# [WORK REQUEST]
Copy the result of filtering the entries below for lines that include the string "ivarName".
── STORED DATA ──
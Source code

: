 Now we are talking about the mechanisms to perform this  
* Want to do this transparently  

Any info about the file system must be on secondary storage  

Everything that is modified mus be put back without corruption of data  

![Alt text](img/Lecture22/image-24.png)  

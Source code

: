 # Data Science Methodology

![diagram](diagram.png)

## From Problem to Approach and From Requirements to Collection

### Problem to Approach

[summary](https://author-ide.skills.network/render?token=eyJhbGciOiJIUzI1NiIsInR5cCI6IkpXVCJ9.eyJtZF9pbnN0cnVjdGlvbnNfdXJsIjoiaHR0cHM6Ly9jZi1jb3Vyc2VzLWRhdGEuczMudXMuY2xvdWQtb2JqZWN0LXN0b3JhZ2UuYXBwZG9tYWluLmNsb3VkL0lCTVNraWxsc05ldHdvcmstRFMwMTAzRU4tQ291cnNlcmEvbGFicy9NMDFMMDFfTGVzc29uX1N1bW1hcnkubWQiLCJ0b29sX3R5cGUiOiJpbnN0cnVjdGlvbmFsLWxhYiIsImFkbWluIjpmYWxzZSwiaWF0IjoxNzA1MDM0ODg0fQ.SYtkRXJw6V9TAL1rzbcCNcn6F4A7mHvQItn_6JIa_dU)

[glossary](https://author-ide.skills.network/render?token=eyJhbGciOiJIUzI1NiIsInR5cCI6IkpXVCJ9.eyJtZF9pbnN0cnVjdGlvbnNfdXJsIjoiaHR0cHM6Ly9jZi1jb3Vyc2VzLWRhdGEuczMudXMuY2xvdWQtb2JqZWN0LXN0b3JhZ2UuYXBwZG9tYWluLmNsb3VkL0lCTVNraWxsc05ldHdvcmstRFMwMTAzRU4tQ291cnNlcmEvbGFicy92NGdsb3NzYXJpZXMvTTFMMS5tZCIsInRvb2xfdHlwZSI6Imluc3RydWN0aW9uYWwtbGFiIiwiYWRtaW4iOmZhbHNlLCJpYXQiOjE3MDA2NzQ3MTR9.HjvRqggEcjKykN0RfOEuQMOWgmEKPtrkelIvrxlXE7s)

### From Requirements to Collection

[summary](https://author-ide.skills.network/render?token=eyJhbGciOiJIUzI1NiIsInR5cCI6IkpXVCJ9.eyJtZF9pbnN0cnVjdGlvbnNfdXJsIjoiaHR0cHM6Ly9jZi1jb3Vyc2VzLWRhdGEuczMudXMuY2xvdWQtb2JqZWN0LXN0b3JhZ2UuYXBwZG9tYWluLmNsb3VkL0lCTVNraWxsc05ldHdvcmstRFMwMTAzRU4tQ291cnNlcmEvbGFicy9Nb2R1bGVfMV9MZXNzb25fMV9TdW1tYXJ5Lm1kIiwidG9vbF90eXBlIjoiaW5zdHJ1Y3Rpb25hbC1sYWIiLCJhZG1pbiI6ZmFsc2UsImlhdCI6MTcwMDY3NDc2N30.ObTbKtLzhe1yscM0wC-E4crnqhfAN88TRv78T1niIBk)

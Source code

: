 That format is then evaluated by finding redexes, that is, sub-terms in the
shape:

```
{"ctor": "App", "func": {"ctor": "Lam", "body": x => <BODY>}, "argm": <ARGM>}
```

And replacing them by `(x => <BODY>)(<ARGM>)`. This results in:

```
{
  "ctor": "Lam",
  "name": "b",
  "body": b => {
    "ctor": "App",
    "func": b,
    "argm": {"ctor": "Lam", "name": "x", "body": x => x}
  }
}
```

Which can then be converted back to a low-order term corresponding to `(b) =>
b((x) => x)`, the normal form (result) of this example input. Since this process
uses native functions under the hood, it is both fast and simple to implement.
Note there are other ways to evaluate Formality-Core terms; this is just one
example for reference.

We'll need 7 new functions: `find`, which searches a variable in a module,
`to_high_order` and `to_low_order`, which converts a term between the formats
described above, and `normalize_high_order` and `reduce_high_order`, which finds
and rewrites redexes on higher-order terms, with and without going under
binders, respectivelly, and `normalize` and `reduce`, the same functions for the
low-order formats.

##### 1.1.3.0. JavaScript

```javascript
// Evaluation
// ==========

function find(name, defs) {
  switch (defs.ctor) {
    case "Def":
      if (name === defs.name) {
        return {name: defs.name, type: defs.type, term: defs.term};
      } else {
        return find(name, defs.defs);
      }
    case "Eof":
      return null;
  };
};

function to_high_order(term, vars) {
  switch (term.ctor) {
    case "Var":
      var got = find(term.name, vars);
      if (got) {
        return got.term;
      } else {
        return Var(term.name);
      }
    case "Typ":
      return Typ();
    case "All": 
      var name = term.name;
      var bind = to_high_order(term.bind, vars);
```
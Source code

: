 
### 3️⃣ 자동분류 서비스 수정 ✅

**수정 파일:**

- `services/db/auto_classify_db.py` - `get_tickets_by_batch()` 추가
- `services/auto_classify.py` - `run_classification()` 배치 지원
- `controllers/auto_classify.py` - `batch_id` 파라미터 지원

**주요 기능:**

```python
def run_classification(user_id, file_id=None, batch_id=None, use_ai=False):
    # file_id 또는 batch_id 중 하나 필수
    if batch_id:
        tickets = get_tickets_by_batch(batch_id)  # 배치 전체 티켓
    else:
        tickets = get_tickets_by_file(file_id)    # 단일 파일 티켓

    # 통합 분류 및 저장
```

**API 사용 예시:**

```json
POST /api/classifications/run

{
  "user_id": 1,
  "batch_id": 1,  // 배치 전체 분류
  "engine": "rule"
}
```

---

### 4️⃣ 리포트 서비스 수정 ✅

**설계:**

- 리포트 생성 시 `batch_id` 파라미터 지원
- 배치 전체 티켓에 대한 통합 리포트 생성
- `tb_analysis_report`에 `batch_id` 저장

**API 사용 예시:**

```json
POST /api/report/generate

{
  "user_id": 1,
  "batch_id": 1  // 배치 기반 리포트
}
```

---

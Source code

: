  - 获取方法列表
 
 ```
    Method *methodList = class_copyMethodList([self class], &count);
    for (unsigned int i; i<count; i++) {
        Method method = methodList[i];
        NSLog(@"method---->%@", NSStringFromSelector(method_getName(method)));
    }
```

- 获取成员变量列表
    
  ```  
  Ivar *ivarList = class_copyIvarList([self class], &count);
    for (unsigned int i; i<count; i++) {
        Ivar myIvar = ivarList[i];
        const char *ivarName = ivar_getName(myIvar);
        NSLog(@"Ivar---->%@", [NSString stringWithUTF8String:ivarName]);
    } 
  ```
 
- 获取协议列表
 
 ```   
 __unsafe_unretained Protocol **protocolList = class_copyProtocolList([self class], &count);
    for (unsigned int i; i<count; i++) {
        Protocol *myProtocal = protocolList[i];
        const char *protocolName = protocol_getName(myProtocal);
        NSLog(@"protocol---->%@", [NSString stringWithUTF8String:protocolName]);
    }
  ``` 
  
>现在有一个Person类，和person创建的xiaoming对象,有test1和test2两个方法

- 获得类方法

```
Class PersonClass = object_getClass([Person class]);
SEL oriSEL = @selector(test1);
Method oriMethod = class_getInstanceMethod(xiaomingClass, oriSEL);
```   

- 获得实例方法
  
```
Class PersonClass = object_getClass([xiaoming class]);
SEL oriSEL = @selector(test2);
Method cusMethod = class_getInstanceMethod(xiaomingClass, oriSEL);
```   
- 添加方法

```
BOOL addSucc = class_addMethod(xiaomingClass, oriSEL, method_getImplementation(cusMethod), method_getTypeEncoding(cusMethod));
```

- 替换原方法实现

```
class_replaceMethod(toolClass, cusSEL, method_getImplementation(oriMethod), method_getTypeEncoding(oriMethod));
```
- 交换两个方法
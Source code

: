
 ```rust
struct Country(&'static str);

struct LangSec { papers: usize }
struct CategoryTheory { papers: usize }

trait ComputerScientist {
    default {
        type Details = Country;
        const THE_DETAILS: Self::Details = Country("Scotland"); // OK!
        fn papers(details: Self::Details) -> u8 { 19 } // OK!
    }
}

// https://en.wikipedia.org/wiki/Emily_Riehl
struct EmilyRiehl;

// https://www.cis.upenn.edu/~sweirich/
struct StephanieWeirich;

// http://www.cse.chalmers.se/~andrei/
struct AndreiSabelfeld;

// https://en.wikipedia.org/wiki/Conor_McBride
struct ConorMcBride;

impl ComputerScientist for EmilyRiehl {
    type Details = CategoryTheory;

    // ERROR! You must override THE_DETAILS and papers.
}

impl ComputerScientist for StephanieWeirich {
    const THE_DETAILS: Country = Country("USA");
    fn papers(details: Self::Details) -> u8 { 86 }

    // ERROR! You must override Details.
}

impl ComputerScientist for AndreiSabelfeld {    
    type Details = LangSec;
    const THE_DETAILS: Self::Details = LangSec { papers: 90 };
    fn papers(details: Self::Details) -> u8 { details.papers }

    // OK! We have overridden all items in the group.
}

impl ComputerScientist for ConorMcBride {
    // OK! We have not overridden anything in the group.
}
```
───
# [ANSWER TO THE EXERCISE]
        const char *ivarName = ivar_getName(myIvar);
        NSLog(@"Ivar---->%@", [NSString stringWithUTF8String:ivarName]);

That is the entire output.